## [Data]
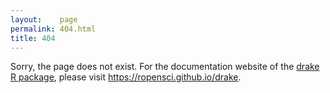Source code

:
 ```yaml
---
layout:    page
permalink: 404.html
title: 404
---
```


Sorry, the page does not exist. For the documentation website of the <a href="https://github.com/ropensci/drake">drake R package</a>, please visit <a href="https://ropensci.github.io/drake/">https://ropensci.github.io/drake</a>.
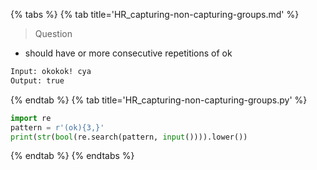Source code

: {% tabs %}
{% tab title='HR_capturing-non-capturing-groups.md' %}

> Question

* should have or more consecutive repetitions of ok

```txt
Input: okokok! cya
Output: true
```

{% endtab %}
{% tab title='HR_capturing-non-capturing-groups.py' %}

```py
import re
pattern = r'(ok){3,}'
print(str(bool(re.search(pattern, input()))).lower())
```

{% endtab %}
{% endtabs %}
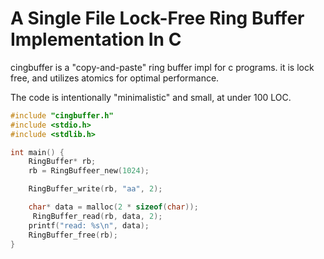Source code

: # A Single File Lock-Free Ring Buffer Implementation In C
cingbuffer is a "copy-and-paste" ring buffer impl for c programs. it is lock free, and utilizes atomics for optimal performance.

The code is intentionally "minimalistic" and small, at under 100 LOC.
```c
#include "cingbuffer.h"
#include <stdio.h>
#include <stdlib.h>

int main() {
    RingBuffer* rb;
    rb = RingBuffeer_new(1024);

    RingBuffer_write(rb, "aa", 2);

    char* data = malloc(2 * sizeof(char));
     RingBuffer_read(rb, data, 2);
    printf("read: %s\n", data);
    RingBuffer_free(rb);
}
```
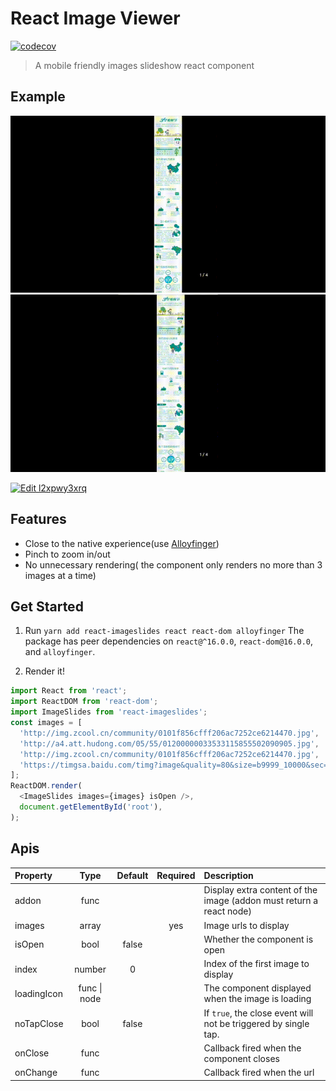 # React Image Viewer

[![codecov](https://codecov.io/gh/loadingwyn/react-imageslides/branch/master/graph/badge.svg)](https://codecov.io/gh/loadingwyn/react-imageslides)

> A mobile friendly images slideshow react component

## Example

![demo1](demo/demo1.gif)
![demo2](demo/demo2.gif)

[![Edit l2xpwy3xrq](https://codesandbox.io/static/img/play-codesandbox.svg)](https://codesandbox.io/s/l2xpwy3xrq?view=preview)

## Features

- Close to the native experience(use [Alloyfinger](https://github.com/AlloyTeam/AlloyFinger))
- Pinch to zoom in/out
- No unnecessary rendering( the component only renders no more than 3 images at a time)

## Get Started

1.  Run `yarn add react-imageslides react react-dom alloyfinger`
    The package has peer dependencies on `react@^16.0.0`, `react-dom@16.0.0`, and `alloyfinger`.

2.  Render it!

```js
import React from 'react';
import ReactDOM from 'react-dom';
import ImageSlides from 'react-imageslides';
const images = [
  'http://img.zcool.cn/community/0101f856cfff206ac7252ce6214470.jpg',
  'http://a4.att.hudong.com/05/55/01200000033533115855502090905.jpg',
  'http://img.zcool.cn/community/0101f856cfff206ac7252ce6214470.jpg',
  'https://timgsa.baidu.com/timg?image&quality=80&size=b9999_10000&sec=1503235534249&di=4c198d5a305627d12e5dae4c581c9e57&imgtype=0&src=http%3A%2F%2Fimg2.niutuku.com%2Fdesk%2Fanime%2F0529%2F0529-17277.jpg',
];
ReactDOM.render(
  <ImageSlides images={images} isOpen />,
  document.getElementById('root'),
);
```

## Apis

| Property    |     Type     | Default | Required | Description                                                         |
| :---------- | :----------: | :-----: | :------: | :------------------------------------------------------------------ |
| addon       |     func     |         |          | Display extra content of the image (addon must return a react node) |
| images      |    array     |         |   yes    | Image urls to display                                               |
| isOpen      |     bool     |  false  |          | Whether the component is open                                       |
| index       |    number    |    0    |          | Index of the first image to display                                 |
| loadingIcon | func \| node |         |          | The component displayed when the image is loading                   |
| noTapClose  |     bool     |  false  |          | If `true`, the close event will not be triggered by single tap.     |
| onClose     |     func     |         |          | Callback fired when the component closes                            |
| onChange    |     func     |         |          | Callback fired when the url                                         |
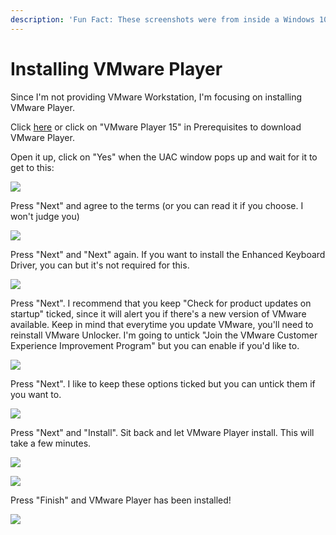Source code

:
 ```yaml
---
description: 'Fun Fact: These screenshots were from inside a Windows 10 VM'
---
```


# Installing VMware Player

Since I'm not providing VMware Workstation, I'm focusing on installing VMware Player.

Click [here](https://www.vmware.com/au/products/workstation-player/workstation-player-evaluation.html) or click on "VMware Player 15" in Prerequisites to download VMware Player.

Open it up, click on "Yes" when the UAC window pops up and wait for it to get to this:

![](.gitbook/assets/vmware_w7fto9qimw.png)

Press "Next" and agree to the terms \(or you can read it if you choose. I won't judge you\)

![](.gitbook/assets/vmware_bsqvjdcesz.png)

Press "Next" and "Next" again. If you want to install the Enhanced Keyboard Driver, you can but it's not required for this.

![](.gitbook/assets/vmware_4rfwah1a6y.png)

Press "Next". I recommend that you keep "Check for product updates on startup" ticked, since it will alert you if there's a new version of VMware available. Keep in mind that everytime you update VMware, you'll need to reinstall VMware Unlocker. I'm going to untick "Join the VMware Customer Experience Improvement Program" but you can enable if you'd like to.

![](.gitbook/assets/vmware_toodknxonc.png)

Press "Next". I like to keep these options ticked but you can untick them if you want to.

![](.gitbook/assets/vmware_758hahaykk.png)

Press "Next" and "Install". Sit back and let VMware Player install. This will take a few minutes.

![](.gitbook/assets/vmware_bxcsv8pl4n.png)

![](.gitbook/assets/vmware_leiom81uhw.png)

Press "Finish" and VMware Player has been installed!

![](.gitbook/assets/vmware_boar4cj4vq.png)



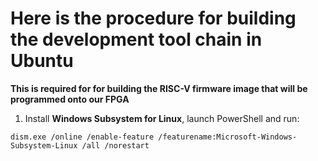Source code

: # Here is the procedure for building the development tool chain in Ubuntu

__This is required for for building the RISC-V firmware image that will be programmed onto our FPGA__

1. Install **Windows Subsystem for Linux**, launch PowerShell and run:
```
dism.exe /online /enable-feature /featurename:Microsoft-Windows-Subsystem-Linux /all /norestart
```
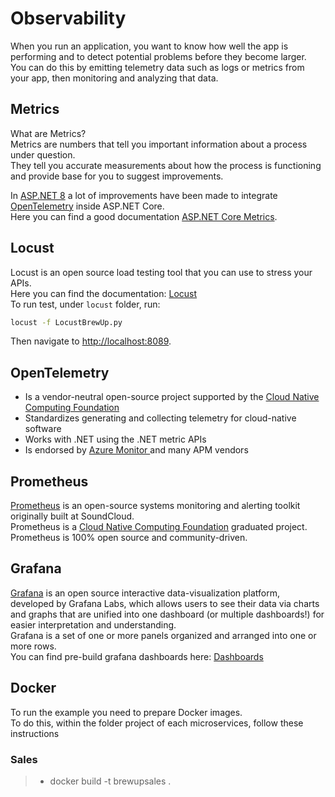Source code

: # Observability
When you run an application, you want to know how well the app is performing and to detect potential problems before they become larger.  
You can do this by emitting telemetry data such as logs or metrics from your app, then monitoring and analyzing that data.

## Metrics
What are Metrics?  
Metrics are numbers that tell you important information about a process under question.  
They tell you accurate measurements about how the process is functioning and provide base for you to suggest improvements.  

In [ASP.NET 8](https://learn.microsoft.com/en-us/aspnet/core/?view=aspnetcore-8.0) a lot of improvements have been made to integrate [OpenTelemetry](https://opentelemetry.io/) inside ASP.NET Core.  
Here you can find a good documentation <a href="https://learn.microsoft.com/en-us/aspnet/core/log-mon/metrics/metrics?view=aspnetcore-8.0" target="_blank">ASP.NET Core Metrics</a>.

## Locust
Locust is an open source load testing tool that you can use to stress your APIs.    
Here you can find the documentation: <a href="https://locust.io//" target="_blank">Locust</a>  
To run test, under `locust` folder, run:
```sh
locust -f LocustBrewUp.py
```
Then navigate to [http://localhost:8089](http://localhost:8089).  

## OpenTelemetry
- Is a vendor-neutral open-source project supported by the <a href="https://www.cncf.io/" target="_blank">Cloud Native Computing Foundation</a> 
- Standardizes generating and collecting telemetry for cloud-native software
- Works with .NET using the .NET metric APIs
- Is endorsed by <a href="https://learn.microsoft.com/en-us/azure/azure-monitor/app/opentelemetry-overview?tabs=aspnetcore" target="_blank">Azure Monitor </a> and many APM vendors

## Prometheus
[Prometheus](https://prometheus.io/docs/introduction/overview/) is an open-source systems monitoring and alerting toolkit originally built at SoundCloud.  
Prometheus is a <a href="https://www.cncf.io/" target="_blank">Cloud Native Computing Foundation</a> graduated project.  
Prometheus is 100% open source and community-driven.  

## Grafana
[Grafana](https://grafana.com/) is an open source interactive data-visualization platform, developed by Grafana Labs, which allows users to see their data via charts and graphs that are unified into one dashboard (or multiple dashboards!) for easier interpretation and understanding.  
Grafana is a set of one or more panels organized and arranged into one or more rows.  
You can find pre-build grafana dashboards here: [Dashboards](https://grafana.com/orgs/dotnetteam/)

## Docker
To run the example you need to prepare Docker images.  
To do this, within the folder project of each microservices, follow these instructions
### Sales
> - docker build -t brewupsales .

## [What the exercise asks]
Where the string "page" occurs in a line of the material above, copy the whole line.

## [Exercise response]
layout:    page
Sorry, the page does not exist. For the documentation website of the <a href="https://github.com/ropensci/drake">drake R package</a>, please visit <a href="https://ropensci.github.io/drake/">https://ropensci.github.io/drake</a>.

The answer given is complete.